Deplatforming is a nonviolent way to disempower the powerful. It is not at all like doxing, which involves leaking people’s personal information, exposing them to hate speech and death threats, including threats to personal safety. Deplatforming can, however, have an impact on the individual’s ability to continue using their name and influence to continue generating revenue or spreading hateful messages.

Because he is an abuser, my dad deserved to be deplatformed. He had a reputation that he’d worked hard to build, as a trusted debate coach and parenting author. While preaching a message of “love in the house,” he has no idea what love really is. For him, God is the ultimate definition of love, which makes it an ultimately meaningless word. For him, love does not have to include acceptance of or accountability to others. I wanted to reveal his hypocrisy to the world, and in telling the truth about my childhood memories – the good and the bad instead of just the good – I successfully removed him from the platform he did not deserve.

He has not been doxed or had an “online mob” sent after him. A legitimate series of examples of actually being targeted by falsehoods can be found here. Here are several comments, including some of his own, that he recently deleted. These are, to him, what constitute the “social media mob” that I’ve apparently sent after him.    

Book Three

Now that I have fully explained myself, I want to add one more piece of information. This book that my dad is writing, tentatively titled “Facing Hate: Dealing with social smearing from the people you love” is not the first book he has written about one of his rebellious children. I am his third daughter, and my two older sisters also had books written about their particular rebellions. The first one is pretty obvious, being Love in the House. Published after we were on The Learning Channel in 2007, it details a “reconciliation” that my parents had with my older sister, and how the prodigal had returned to the fold. This didn’t last – to my knowledge Alicia still isn’t on speaking terms with my parents. The second one, their book Love Another Child, was written inadvertently at my second oldest sister, Alissa. She eventually relented and began having children, even though she never wanted to. This third book is about me, and is the most explicitly targeted one.

After processing all of this information, I believe it is safe to assume that my father is still abusing his children at home. The reason for this is that the abuser has two goals: (1) he must be allowed to continue his abuse, and (2) he must keep up appearances that he is not, in fact, abusing anyone. Whenever someone makes (2) impossible, (1) is at risk.

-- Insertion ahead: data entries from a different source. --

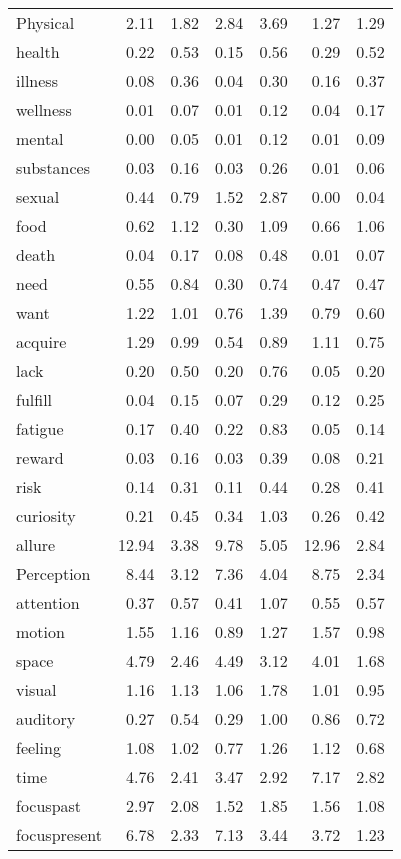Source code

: \begin{longtable}{@{}p{3.4cm}rrrrrr@{}}
Physical & 2.11 & 1.82 & 2.84 & 3.69 & 1.27 & 1.29 \\
health & 0.22 & 0.53 & 0.15 & 0.56 & 0.29 & 0.52 \\
illness & 0.08 & 0.36 & 0.04 & 0.30 & 0.16 & 0.37 \\
wellness & 0.01 & 0.07 & 0.01 & 0.12 & 0.04 & 0.17 \\
mental & 0.00 & 0.05 & 0.01 & 0.12 & 0.01 & 0.09 \\
substances & 0.03 & 0.16 & 0.03 & 0.26 & 0.01 & 0.06 \\
sexual & 0.44 & 0.79 & 1.52 & 2.87 & 0.00 & 0.04 \\
food & 0.62 & 1.12 & 0.30 & 1.09 & 0.66 & 1.06 \\
death & 0.04 & 0.17 & 0.08 & 0.48 & 0.01 & 0.07 \\
need & 0.55 & 0.84 & 0.30 & 0.74 & 0.47 & 0.47 \\
want & 1.22 & 1.01 & 0.76 & 1.39 & 0.79 & 0.60 \\
acquire & 1.29 & 0.99 & 0.54 & 0.89 & 1.11 & 0.75 \\
lack & 0.20 & 0.50 & 0.20 & 0.76 & 0.05 & 0.20 \\
fulfill & 0.04 & 0.15 & 0.07 & 0.29 & 0.12 & 0.25 \\
fatigue & 0.17 & 0.40 & 0.22 & 0.83 & 0.05 & 0.14 \\
reward & 0.03 & 0.16 & 0.03 & 0.39 & 0.08 & 0.21 \\
risk & 0.14 & 0.31 & 0.11 & 0.44 & 0.28 & 0.41 \\
curiosity & 0.21 & 0.45 & 0.34 & 1.03 & 0.26 & 0.42 \\
allure & 12.94 & 3.38 & 9.78 & 5.05 & 12.96 & 2.84 \\
Perception & 8.44 & 3.12 & 7.36 & 4.04 & 8.75 & 2.34 \\
attention & 0.37 & 0.57 & 0.41 & 1.07 & 0.55 & 0.57 \\
motion & 1.55 & 1.16 & 0.89 & 1.27 & 1.57 & 0.98 \\
space & 4.79 & 2.46 & 4.49 & 3.12 & 4.01 & 1.68 \\
visual & 1.16 & 1.13 & 1.06 & 1.78 & 1.01 & 0.95 \\
auditory & 0.27 & 0.54 & 0.29 & 1.00 & 0.86 & 0.72 \\
feeling & 1.08 & 1.02 & 0.77 & 1.26 & 1.12 & 0.68 \\
time & 4.76 & 2.41 & 3.47 & 2.92 & 7.17 & 2.82 \\
focuspast & 2.97 & 2.08 & 1.52 & 1.85 & 1.56 & 1.08 \\
focuspresent & 6.78 & 2.33 & 7.13 & 3.44 & 3.72 & 1.23 \\

\end{longtable}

This is why he is getting so defensive – he wants to continue hiding what happens inside that house. Again, I must say that how he personally views the situation is entirely different from how I do, and it is impossible to tell for sure what is going on inside his head. I am pointing out the patterns I see in this very public statement he has made about me, and calling it what it is: public gaslighting.



[3] Harsey, S., Zurbriggen, E., & Freyd, J.J. (2017 — published Open Access). Perpetrator Responses to Victim Confrontation: DARVO and Victim Self-Blame. Journal of Aggression, Maltreatment, & Trauma, 26, 644-663.